Studded with witty observations about the perils and absurdities of our times, Mad About the Boy is both outrageously comic and genuinely moving. As we watch her dealing with heartbreaking loss and rediscovering love and joy, Bridget invites us to fall for her all over again.

Stats for my copy: Trade paperback, Vintage Books, 2014.

How acquired: Book Mooch.

My thoughts: About 30 pages into this book, I was already thinking about moving on to something else. I was just really put off at first by the choppy diary entry style narrative. Although I don't remember that bothering me at all when I read the first two books some ten or twelve years ago. My first impression of Bridget in this book was that while I had grown and matured since the first two books, she had not.

I did persevere, however, and in the end I enjoyed it well enough. Once Bridget met Roxster, I became much more invested in the story, as he was a great character (aside from his ridiculous name) and I really really liked him, And while I'm not particularly a fan of older woman/younger man stories, I really liked them together. Of course it can't all be smooth sailing for Bridget, and I often winced for her and the situations she found herself in. Her kids were cute, though sometimes I wasn't sure if they were really written age appropriately. But then, it's been awhile since my kids were that age, and I'm never around young kids these days, so who knows. All of Bridget's friends from the previous books are still around, but none really stood out, except Daniel, who was just as I remembered him and made me laugh. And of course there were new characters. Bridget's run ins with Mr. Wallacker, one of her son's teachers, were increasingly funny, and I found myself intrigued by him and liking him more and more.

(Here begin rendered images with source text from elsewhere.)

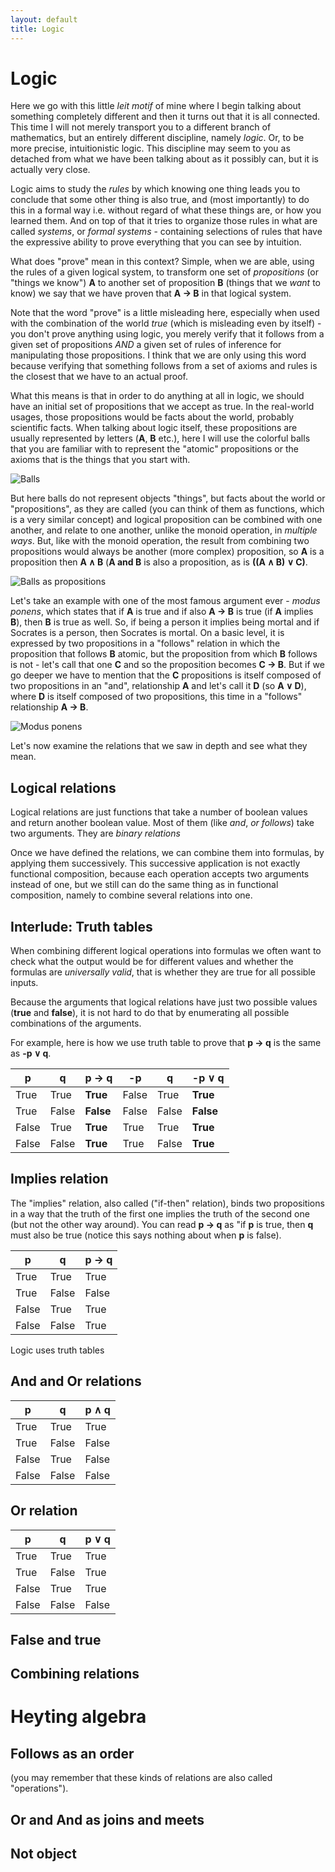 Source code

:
 ```yaml
---
layout: default
title: Logic
---
```


Logic
===

Here we go with this little *leit motif* of mine where I begin talking about something completely different and then it turns out that it is all connected. This time I will not merely transport you to a different branch of mathematics, but an entirely different discipline, namely *logic*. Or, to be more precise, intuitionistic logic. This discipline may seem to you as detached from what we have been talking about as it possibly can, but it is actually very close.

Logic aims to study the *rules* by which knowing one thing leads you to conclude that some other thing is also true, and (most importantly) to do this in a formal way i.e. without regard of what these things are, or how you learned them. And on top of that it tries to organize those rules in what are called *systems*, or *formal systems* - containing selections of rules that have the expressive ability to prove everything that you can see by intuition.

What does "prove" mean in this context? Simple, when we are able, using the rules of a given logical system, to transform one set of *propositions* (or "things we know") **A** to another set of proposition **B** (things that we *want* to know) we say that we have proven that **A → B** in that logical system. 

Note that the word "prove" is a little misleading here, especially when used with the combination of the world *true* (which is misleading even by itself) - you don't prove anything using logic, you merely verify that it follows from a given set of propositions *AND* a given set of rules of inference for manipulating those propositions. I think that we are only using this word because verifying that something follows from a set of axioms and rules is the closest that we have to an actual proof.

What this means is that in order to do anything at all in logic, we should have an initial set of propositions that we accept as true. In the real-world usages, those propositions would be facts about the world, probably scientific facts. When talking about logic itself, these propositions are usually represented by letters (**A**, **B** etc.), here I will use the colorful balls that you are familiar with to represent the "atomic" propositions or the axioms that is the things that you start with.

![Balls](balls.svg)

But here balls do not represent objects "things", but facts about the world or "propositions", as they are called (you can think of them as functions, which is a very similar concept) and logical proposition can be combined with one another, and relate to one another, unlike the monoid operation, in *multiple ways*. But, like with the monoid operation, the result from combining two propositions would always be another (more complex) proposition, so **A** is a proposition then **A ∧ B** (**A and B** is also a proposition, as is **((A ∧ B) ∨ C)**. 

![Balls as propositions](balls_propositions.svg)

Let's take an example with one of the most famous argument ever - *modus ponens*, which states that if **A** is true and if also **A → B** is true (if **A** implies **B**), then **B** is true as well. So, if being a person it implies being mortal and if Socrates is a person, then Socrates is mortal. On a basic level, it is expressed by two propositions in a "follows" relation in which the proposition that follows **B** atomic, but the proposition from which **B** follows is not - let's call that one **C** and so the proposition becomes **C → B**. But if we go deeper we have to mention that the **C** propositions is itself composed of two propositions in an "and", relationship **A** and let's call it **D** (so **A ∨ D**), where **D** is itself composed of two propositions, this time in a "follows" relationship **A → B**.

![Modus ponens](modus_ponens.svg)

Let's now examine the relations that we saw in depth and see what they mean.

Logical relations
---

Logical relations are just functions that take a number of boolean values and return another boolean value. Most of them (like *and*, *or follows*) take two arguments. They are *binary relations* 

Once we have defined the relations, we can combine them into formulas, by applying them successively. This successive application is not exactly functional composition, because each operation accepts two arguments instead of one, but we still can do the same thing as in functional composition, namely to combine several relations into one.

Interlude: Truth tables
---

When combining different logical operations into formulas we often want to check what the output would be for different values and whether the formulas are *universally valid*, that is whether they are true for all possible inputs.

Because the arguments that logical relations have just two possible values (**true** and **false**), it is not hard to do that by enumerating all possible combinations of the arguments.

For example, here is how we use truth table to prove that **p → q** is the same as **-p ∨ q**.

| p |	q | p → q | -p  | q   |  -p ∨ q |
|---| --- | ---   | --- | --- | --- |
| True  | True  | **True**  | False | True | **True** |
| True  | False | **False** | False | False | **False** |
| False | True  | **True**  | True  | True | **True** |
| False | False | **True**  | True  | False | **True** |



Implies relation
---

The "implies" relation, also called ("if-then" relation), binds two propositions in a way that the truth of the first one implies the truth of the second one (but not the other way around). You can read **p → q** as "if **p** is true, then **q** must also be true (notice this says nothing about when **p** is false).

| p |	q | p → q |
|---| --- | ---   |
| True  | True  | True  |
| True  | False | False |
| False | True  | True  |
| False | False | True  |


Logic uses truth tables 

And and Or relations 
---


| p |	q | p ∧ q |
|---| --- | ---   |
| True  | True  | True  |
| True  | False | False |
| False | True  | False |
| False | False | False |

Or relation
---

| p |	q | p ∨ q |
|---| --- | ---   |
| True  | True  | True  |
| True  | False | True  |
| False | True  | True  |
| False | False | False |

False and true
---

Combining relations
---


Heyting algebra
===


Follows as an order
---
(you may remember that these kinds of relations are also called "operations"). 

Or and And as joins and meets
---

Not object
---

Halfway through I began feeling very nostalgic for the movies, and since the first one was available for streaming on Netflix I watched it one evening and quite enjoyed revisiting it. The second movie is only on DVD (well, I think it was available on Amazon but I'm not willing to pay extra to watch it), so I added it my Netflix queue and am expecting it to arrive tomorrow, and am looking forward to it.

In the end, I was pleased with how it all turned out for Bridget and her kids, but the journey to that point was sometimes a little tedious and exasperating.


One last note – I read the author's Acknowledgments in the back of the book, and I thought it was interesting that she thanked, among several other names, Colin Firth and Hugh Grant, but not Renee Zellweger, and I can't help but wonder if there's some story behind that.